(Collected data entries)
○ ○ ○ ○
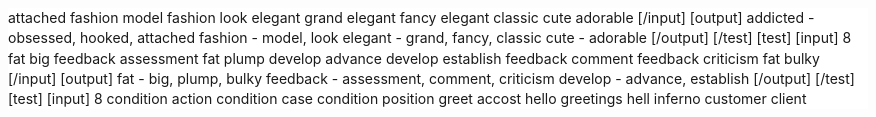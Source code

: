 attached
fashion
model
fashion
look
elegant
grand
elegant
fancy
elegant
classic
cute
adorable
[/input]
[output]
addicted - obsessed, hooked, attached
fashion - model, look
elegant - grand, fancy, classic
cute - adorable
[/output]
[/test]
[test]
[input]
8
fat
big
feedback
assessment
fat
plump
develop
advance
develop
establish
feedback
comment
feedback
criticism
fat
bulky
[/input]
[output]
fat - big, plump, bulky
feedback - assessment, comment, criticism
develop - advance, establish
[/output]
[/test]
[test]
[input]
8
condition
action
condition
case
condition
position
greet
accost
hello
greetings
hell
inferno
customer
client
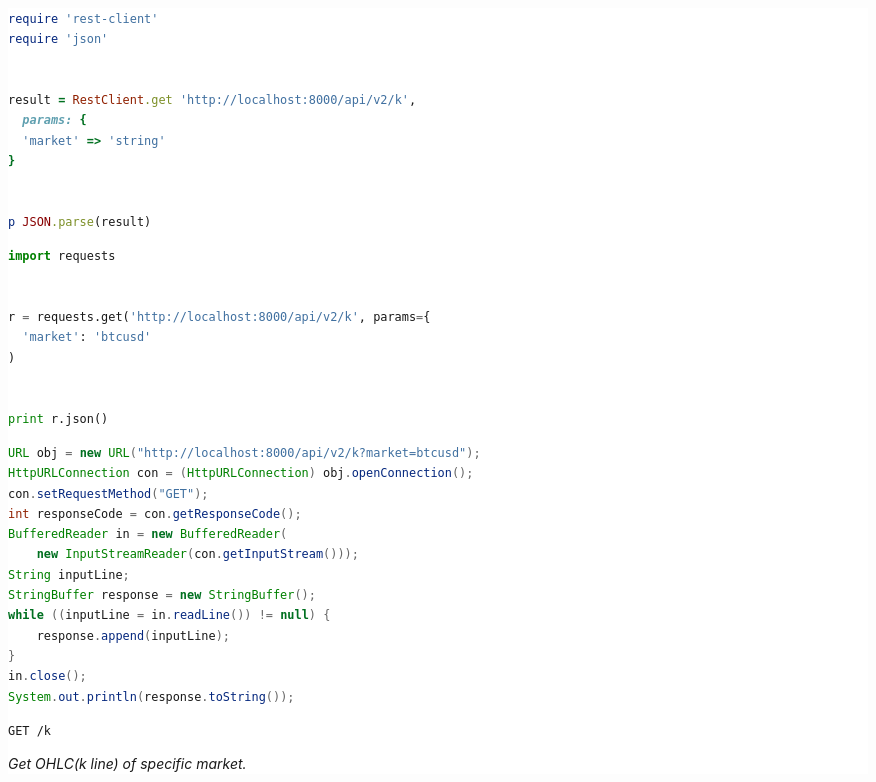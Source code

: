 
```ruby
require 'rest-client'
require 'json'


result = RestClient.get 'http://localhost:8000/api/v2/k',
  params: {
  'market' => 'string'
}


p JSON.parse(result)


```


```python
import requests


r = requests.get('http://localhost:8000/api/v2/k', params={
  'market': 'btcusd'
)


print r.json()


```


```java
URL obj = new URL("http://localhost:8000/api/v2/k?market=btcusd");
HttpURLConnection con = (HttpURLConnection) obj.openConnection();
con.setRequestMethod("GET");
int responseCode = con.getResponseCode();
BufferedReader in = new BufferedReader(
    new InputStreamReader(con.getInputStream()));
String inputLine;
StringBuffer response = new StringBuffer();
while ((inputLine = in.readLine()) != null) {
    response.append(inputLine);
}
in.close();
System.out.println(response.toString());


```


`GET /k`


*Get OHLC(k line) of specific market.*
○ ○ ○ ○
Problem details
Restate all entries exactly; pictures stay out.

Written answer
Source code

: attached
fashion
model
fashion
look
elegant
grand
elegant
fancy
elegant
classic
cute
adorable
[/input]
[output]
addicted - obsessed, hooked, attached
fashion - model, look
elegant - grand, fancy, classic
cute - adorable
[/output]
[/test]
[test]
[input]
8
fat
big
feedback
assessment
fat
plump
develop
advance
develop
establish
feedback
comment
feedback
criticism
fat
bulky
[/input]
[output]
fat - big, plump, bulky
feedback - assessment, comment, criticism
develop - advance, establish
[/output]
[/test]
[test]
[input]
8
condition
action
condition
case
condition
position
greet
accost
hello
greetings
hell
inferno
customer
client
Source code

: 
```ruby
require 'rest-client'
require 'json'


result = RestClient.get 'http://localhost:8000/api/v2/k',
  params: {
  'market' => 'string'
}


p JSON.parse(result)


```


```python
import requests


r = requests.get('http://localhost:8000/api/v2/k', params={
  'market': 'btcusd'
)


print r.json()


```


```java
URL obj = new URL("http://localhost:8000/api/v2/k?market=btcusd");
HttpURLConnection con = (HttpURLConnection) obj.openConnection();
con.setRequestMethod("GET");
int responseCode = con.getResponseCode();
BufferedReader in = new BufferedReader(
    new InputStreamReader(con.getInputStream()));
String inputLine;
StringBuffer response = new StringBuffer();
while ((inputLine = in.readLine()) != null) {
    response.append(inputLine);
}
in.close();
System.out.println(response.toString());


```


`GET /k`


*Get OHLC(k line) of specific market.*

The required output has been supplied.